Saved data entries:
'''
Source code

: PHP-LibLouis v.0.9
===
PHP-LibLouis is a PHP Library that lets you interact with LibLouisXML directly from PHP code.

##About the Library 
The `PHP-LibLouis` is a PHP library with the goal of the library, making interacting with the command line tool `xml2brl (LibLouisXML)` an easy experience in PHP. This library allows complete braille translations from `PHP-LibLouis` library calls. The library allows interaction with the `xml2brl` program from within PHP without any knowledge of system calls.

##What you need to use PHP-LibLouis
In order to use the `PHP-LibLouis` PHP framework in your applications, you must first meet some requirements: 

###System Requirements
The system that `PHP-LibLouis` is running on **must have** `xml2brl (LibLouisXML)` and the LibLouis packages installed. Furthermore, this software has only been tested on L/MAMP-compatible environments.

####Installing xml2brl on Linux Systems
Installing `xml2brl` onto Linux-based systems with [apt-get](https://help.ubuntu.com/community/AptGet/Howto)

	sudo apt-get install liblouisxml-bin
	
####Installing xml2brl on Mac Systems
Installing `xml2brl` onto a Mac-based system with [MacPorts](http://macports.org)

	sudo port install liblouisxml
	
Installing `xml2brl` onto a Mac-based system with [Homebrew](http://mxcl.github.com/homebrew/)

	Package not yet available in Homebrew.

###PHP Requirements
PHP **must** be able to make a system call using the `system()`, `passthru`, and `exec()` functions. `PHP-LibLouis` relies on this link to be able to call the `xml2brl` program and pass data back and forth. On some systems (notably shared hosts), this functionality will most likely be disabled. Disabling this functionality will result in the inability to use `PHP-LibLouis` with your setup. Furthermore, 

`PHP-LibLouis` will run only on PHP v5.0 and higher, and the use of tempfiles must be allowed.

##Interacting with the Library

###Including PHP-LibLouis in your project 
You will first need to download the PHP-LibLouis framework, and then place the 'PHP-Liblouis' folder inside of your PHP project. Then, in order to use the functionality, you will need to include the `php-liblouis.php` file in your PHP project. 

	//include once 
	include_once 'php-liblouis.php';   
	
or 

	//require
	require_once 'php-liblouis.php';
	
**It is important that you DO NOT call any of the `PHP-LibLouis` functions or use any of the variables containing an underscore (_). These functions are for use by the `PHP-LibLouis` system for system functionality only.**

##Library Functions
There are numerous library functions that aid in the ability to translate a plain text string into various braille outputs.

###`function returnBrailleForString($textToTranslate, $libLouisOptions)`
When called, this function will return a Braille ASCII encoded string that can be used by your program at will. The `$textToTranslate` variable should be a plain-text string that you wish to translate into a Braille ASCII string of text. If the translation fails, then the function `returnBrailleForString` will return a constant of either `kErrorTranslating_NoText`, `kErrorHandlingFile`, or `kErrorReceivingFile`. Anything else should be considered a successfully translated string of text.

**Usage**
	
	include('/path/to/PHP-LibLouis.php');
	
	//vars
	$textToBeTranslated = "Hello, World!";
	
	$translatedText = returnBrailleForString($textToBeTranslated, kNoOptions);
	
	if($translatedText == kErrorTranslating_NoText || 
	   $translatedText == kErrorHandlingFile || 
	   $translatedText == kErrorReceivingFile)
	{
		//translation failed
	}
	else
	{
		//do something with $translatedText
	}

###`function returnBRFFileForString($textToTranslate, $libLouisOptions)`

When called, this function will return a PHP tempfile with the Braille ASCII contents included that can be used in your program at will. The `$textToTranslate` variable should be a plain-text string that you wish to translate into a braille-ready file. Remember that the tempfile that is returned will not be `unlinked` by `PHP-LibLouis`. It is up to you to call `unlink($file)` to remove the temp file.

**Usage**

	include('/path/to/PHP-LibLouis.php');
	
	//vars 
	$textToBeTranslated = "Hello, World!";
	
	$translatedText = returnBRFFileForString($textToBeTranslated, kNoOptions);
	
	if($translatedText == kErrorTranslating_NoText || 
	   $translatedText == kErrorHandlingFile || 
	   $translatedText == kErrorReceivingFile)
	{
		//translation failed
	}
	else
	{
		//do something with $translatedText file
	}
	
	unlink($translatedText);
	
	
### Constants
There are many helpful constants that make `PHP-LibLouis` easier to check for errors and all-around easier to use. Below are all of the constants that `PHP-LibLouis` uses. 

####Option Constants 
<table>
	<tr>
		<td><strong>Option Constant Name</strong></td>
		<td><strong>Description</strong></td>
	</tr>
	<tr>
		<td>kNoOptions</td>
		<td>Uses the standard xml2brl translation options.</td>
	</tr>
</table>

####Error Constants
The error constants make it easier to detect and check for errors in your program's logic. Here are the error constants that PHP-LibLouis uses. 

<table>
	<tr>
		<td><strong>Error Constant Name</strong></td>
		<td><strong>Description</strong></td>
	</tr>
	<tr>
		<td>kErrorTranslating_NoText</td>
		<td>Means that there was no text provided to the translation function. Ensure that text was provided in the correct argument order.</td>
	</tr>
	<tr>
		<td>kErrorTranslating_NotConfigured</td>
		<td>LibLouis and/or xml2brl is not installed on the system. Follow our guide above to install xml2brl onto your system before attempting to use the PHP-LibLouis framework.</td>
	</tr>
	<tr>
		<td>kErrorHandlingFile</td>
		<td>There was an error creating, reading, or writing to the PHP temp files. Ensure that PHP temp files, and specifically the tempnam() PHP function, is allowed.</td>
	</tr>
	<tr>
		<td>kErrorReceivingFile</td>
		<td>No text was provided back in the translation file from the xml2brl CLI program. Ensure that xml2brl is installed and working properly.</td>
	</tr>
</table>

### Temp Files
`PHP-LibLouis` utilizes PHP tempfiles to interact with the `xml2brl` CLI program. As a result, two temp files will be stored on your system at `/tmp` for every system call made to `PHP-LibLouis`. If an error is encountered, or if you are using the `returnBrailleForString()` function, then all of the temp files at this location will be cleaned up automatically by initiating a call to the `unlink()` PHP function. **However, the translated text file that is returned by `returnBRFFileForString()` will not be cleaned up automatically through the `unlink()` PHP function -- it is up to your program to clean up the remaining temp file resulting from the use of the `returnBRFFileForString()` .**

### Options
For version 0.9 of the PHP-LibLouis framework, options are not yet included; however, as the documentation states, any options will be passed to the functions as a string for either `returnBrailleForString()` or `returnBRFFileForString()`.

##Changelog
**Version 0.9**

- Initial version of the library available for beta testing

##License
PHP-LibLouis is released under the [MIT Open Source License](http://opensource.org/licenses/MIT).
'''
Set down exactly the lines of the data above, beginning with the line that has "<td>No text was" and ending with the line that has "### Temp Files", and no others.

		<td>No text was provided back in the translation file from the xml2brl CLI program. Ensure that xml2brl is installed and working properly.</td>
	</tr>
</table>

### Temp Files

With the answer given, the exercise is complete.